What you will do
Give the line with "となるため，倒産確率は" again, along with every line below it to the end of the records, word for word.

[Items from a dataset]
>>>>>

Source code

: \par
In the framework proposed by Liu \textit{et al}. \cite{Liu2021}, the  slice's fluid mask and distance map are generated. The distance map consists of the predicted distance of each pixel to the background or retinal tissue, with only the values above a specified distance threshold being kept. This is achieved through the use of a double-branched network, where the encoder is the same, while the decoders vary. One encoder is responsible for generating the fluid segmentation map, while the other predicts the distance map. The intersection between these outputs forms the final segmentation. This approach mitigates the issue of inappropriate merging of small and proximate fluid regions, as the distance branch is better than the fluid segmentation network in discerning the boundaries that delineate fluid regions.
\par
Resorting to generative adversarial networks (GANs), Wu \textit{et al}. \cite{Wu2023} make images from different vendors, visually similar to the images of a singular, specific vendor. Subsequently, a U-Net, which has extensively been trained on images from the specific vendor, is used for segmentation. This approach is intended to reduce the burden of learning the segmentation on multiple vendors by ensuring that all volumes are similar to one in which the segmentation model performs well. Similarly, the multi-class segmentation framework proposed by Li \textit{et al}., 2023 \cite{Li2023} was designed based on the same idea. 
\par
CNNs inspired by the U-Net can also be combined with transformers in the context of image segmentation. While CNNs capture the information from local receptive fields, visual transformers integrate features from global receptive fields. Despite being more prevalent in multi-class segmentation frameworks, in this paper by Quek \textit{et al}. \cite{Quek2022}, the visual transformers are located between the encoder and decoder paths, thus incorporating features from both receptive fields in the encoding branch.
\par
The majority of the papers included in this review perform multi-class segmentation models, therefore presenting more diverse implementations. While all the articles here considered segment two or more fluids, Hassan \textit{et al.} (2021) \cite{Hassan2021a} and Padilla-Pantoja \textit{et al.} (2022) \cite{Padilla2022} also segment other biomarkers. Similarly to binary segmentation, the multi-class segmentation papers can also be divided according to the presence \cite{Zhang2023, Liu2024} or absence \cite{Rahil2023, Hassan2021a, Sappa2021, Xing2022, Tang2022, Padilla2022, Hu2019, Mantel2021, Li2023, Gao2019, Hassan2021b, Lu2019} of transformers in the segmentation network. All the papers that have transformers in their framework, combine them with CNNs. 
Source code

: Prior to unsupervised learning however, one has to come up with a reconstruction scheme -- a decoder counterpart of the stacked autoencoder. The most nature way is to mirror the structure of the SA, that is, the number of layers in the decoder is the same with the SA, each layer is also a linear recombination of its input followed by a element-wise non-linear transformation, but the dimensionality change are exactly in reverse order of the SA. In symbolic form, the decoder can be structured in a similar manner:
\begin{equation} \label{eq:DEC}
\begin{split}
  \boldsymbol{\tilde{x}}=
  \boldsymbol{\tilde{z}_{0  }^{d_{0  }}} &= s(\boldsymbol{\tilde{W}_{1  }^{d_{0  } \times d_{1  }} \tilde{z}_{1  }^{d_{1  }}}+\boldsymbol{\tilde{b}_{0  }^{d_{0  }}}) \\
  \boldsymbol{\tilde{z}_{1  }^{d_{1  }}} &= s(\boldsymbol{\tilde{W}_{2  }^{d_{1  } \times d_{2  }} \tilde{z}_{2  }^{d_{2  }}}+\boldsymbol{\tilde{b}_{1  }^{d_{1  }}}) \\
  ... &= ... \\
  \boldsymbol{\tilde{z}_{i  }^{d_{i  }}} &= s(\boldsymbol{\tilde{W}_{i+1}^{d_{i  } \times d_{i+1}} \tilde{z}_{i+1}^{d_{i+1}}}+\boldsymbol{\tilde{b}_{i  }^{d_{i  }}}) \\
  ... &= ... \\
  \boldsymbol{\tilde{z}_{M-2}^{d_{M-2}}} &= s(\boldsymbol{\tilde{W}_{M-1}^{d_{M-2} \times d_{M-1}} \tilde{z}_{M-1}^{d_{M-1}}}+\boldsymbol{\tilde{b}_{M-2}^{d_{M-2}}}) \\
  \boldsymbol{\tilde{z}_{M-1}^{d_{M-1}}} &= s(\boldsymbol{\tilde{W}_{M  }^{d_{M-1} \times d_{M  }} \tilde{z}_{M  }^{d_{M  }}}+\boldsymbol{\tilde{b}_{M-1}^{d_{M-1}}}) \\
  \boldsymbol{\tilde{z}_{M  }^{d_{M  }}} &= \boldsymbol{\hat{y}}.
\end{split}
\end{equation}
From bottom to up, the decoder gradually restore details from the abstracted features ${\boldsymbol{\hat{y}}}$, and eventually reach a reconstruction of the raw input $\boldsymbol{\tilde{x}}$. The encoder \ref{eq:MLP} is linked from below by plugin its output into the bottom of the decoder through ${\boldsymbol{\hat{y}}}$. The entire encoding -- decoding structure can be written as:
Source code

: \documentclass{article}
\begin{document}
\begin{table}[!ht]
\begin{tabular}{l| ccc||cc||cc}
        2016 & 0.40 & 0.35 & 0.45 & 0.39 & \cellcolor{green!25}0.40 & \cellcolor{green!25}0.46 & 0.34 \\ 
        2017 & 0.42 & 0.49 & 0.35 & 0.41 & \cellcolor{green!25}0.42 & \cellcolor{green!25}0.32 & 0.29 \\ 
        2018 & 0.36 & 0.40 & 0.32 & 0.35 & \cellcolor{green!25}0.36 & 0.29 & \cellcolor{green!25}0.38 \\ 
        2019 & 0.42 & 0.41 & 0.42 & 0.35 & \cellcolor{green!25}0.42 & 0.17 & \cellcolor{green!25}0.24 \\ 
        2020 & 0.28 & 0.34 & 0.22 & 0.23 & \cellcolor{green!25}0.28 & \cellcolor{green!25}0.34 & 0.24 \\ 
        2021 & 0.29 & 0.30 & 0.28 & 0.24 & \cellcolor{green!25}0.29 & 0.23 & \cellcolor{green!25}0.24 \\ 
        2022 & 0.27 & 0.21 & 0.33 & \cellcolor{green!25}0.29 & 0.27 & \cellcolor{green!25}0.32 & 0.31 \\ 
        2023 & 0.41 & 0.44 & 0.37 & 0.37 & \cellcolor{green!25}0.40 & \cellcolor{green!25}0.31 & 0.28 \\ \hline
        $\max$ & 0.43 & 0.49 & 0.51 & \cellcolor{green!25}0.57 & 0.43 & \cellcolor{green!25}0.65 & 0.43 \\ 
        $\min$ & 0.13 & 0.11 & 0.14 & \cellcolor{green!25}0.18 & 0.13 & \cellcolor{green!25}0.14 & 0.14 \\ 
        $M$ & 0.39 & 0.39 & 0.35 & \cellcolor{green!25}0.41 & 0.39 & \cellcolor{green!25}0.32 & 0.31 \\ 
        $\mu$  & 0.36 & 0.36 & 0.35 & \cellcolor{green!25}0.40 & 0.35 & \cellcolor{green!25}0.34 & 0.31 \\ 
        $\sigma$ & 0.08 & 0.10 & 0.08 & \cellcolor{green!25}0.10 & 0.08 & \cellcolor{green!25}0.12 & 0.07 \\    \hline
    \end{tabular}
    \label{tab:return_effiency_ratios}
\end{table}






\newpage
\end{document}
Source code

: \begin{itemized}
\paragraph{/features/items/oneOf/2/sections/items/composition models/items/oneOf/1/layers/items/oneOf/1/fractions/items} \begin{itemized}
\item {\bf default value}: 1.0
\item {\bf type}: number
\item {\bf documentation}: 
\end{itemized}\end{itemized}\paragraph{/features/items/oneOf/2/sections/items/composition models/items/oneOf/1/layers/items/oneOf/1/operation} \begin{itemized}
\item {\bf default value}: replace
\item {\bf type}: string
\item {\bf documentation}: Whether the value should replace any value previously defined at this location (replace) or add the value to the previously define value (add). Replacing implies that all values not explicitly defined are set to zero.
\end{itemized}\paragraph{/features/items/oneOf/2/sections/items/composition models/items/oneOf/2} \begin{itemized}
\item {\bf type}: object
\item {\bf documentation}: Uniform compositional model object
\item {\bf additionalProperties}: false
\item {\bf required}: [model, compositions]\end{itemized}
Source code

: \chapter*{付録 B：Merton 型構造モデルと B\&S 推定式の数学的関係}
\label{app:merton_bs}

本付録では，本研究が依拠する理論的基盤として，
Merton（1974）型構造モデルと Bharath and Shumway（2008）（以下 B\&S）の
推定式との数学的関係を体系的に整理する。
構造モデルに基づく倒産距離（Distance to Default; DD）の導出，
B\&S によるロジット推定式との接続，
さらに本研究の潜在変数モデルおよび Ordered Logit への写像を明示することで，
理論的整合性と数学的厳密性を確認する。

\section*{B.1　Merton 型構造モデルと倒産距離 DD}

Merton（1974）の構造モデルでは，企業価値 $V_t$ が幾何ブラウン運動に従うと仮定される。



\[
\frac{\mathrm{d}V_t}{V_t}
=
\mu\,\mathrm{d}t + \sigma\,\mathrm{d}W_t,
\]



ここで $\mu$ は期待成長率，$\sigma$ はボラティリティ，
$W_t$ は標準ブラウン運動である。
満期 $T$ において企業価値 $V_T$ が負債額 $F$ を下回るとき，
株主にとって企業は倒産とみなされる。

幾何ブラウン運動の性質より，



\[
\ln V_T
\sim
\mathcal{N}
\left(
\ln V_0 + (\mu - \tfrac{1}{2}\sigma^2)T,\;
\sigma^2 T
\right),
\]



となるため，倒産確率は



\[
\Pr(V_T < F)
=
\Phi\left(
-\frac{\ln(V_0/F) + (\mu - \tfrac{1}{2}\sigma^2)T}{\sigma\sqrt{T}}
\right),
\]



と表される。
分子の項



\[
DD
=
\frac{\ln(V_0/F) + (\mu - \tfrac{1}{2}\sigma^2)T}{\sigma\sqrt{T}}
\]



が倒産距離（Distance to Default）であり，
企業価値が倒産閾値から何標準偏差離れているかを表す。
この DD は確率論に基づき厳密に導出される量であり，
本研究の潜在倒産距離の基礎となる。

<<<<<

Output below
となるため，倒産確率は



\[
\Pr(V_T < F)
=
\Phi\left(
-\frac{\ln(V_0/F) + (\mu - \tfrac{1}{2}\sigma^2)T}{\sigma\sqrt{T}}
\right),
\]



と表される。
分子の項



\[
DD
=
\frac{\ln(V_0/F) + (\mu - \tfrac{1}{2}\sigma^2)T}{\sigma\sqrt{T}}
\]



が倒産距離（Distance to Default）であり，
企業価値が倒産閾値から何標準偏差離れているかを表す。
この DD は確率論に基づき厳密に導出される量であり，
本研究の潜在倒産距離の基礎となる。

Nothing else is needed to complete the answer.